» ACTION ITEM
Would you copy each line of the data below that has "primitive"?

» DATA FOR PROCESSING
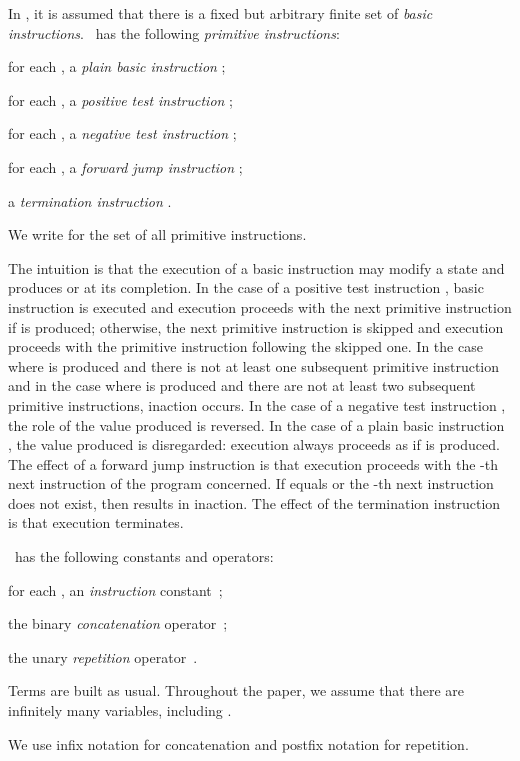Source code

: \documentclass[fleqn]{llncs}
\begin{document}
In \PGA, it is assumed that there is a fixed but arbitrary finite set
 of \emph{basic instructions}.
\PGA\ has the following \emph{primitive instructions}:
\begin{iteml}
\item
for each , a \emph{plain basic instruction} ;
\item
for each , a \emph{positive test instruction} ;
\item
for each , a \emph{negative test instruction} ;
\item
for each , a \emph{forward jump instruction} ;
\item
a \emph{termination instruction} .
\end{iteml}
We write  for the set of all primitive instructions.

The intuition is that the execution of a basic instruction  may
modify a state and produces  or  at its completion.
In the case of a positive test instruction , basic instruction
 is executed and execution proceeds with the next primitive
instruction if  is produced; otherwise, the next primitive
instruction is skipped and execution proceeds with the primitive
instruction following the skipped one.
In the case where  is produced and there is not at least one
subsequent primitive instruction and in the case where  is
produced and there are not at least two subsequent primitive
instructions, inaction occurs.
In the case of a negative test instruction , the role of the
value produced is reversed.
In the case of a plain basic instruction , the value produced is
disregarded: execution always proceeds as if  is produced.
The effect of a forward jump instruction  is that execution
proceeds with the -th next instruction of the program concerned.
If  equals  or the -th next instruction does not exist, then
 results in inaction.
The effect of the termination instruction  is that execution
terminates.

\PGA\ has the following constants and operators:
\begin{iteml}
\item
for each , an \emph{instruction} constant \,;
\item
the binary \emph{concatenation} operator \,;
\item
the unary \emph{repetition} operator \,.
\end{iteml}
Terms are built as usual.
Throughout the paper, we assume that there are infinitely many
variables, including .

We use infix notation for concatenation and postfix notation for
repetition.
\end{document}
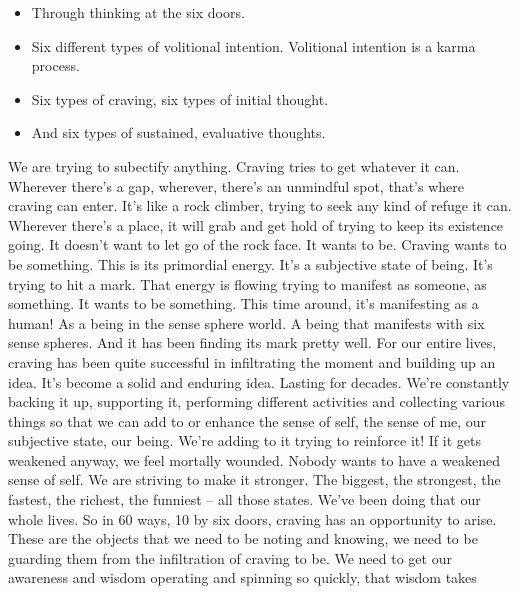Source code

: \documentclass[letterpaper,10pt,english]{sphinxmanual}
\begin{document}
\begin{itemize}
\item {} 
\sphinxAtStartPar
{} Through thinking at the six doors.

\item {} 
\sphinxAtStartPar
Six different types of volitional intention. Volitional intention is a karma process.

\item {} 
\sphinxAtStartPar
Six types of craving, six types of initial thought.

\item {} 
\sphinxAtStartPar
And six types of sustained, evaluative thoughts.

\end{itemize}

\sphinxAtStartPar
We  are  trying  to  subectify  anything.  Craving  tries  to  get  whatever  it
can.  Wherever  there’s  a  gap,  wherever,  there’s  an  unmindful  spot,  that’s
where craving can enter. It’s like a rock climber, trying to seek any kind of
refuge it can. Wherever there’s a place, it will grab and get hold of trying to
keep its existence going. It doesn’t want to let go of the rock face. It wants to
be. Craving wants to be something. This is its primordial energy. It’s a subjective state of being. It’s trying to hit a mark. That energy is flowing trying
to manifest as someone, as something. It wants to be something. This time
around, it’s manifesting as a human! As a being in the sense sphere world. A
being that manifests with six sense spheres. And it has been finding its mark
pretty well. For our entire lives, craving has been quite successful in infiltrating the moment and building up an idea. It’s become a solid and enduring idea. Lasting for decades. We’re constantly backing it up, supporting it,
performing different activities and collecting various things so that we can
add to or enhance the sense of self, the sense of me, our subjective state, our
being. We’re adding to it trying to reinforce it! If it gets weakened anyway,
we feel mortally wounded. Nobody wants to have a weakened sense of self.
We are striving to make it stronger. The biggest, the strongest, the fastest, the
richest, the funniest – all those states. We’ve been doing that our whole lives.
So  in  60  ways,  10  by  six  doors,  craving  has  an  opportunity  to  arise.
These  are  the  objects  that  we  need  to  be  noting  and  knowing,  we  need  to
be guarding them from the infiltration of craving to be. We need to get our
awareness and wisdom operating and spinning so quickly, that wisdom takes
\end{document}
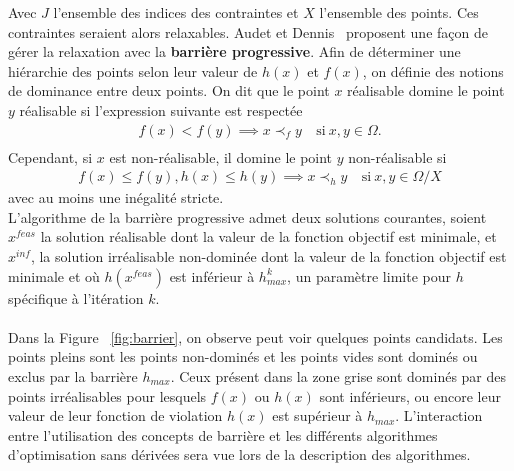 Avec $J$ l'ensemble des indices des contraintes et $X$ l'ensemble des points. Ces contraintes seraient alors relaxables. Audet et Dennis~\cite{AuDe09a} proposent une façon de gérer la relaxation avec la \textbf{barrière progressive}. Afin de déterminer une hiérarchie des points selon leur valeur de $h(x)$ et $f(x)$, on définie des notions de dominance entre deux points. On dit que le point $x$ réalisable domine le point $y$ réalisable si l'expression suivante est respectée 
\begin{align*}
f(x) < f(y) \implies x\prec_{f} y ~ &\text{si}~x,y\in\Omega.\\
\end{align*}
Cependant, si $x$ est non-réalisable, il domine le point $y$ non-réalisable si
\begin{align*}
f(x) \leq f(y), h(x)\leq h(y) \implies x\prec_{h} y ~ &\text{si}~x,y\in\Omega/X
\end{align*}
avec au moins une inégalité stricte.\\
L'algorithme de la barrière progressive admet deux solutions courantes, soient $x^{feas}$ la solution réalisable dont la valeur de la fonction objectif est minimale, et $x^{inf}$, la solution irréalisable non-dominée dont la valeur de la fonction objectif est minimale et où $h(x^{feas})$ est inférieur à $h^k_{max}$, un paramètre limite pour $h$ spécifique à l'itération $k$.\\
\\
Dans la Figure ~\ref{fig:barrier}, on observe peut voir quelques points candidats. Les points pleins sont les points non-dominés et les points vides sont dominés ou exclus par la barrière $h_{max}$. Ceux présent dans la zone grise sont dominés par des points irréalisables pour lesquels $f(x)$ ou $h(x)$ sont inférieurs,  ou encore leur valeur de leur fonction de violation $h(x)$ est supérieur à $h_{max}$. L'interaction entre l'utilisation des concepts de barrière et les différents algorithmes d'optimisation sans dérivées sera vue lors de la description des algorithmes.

» WRITTEN RESPONSE
\PGA\ has the following \emph{primitive instructions}:
We write  for the set of all primitive instructions.
 is executed and execution proceeds with the next primitive
instruction if  is produced; otherwise, the next primitive
instruction is skipped and execution proceeds with the primitive
subsequent primitive instruction and in the case where  is
produced and there are not at least two subsequent primitive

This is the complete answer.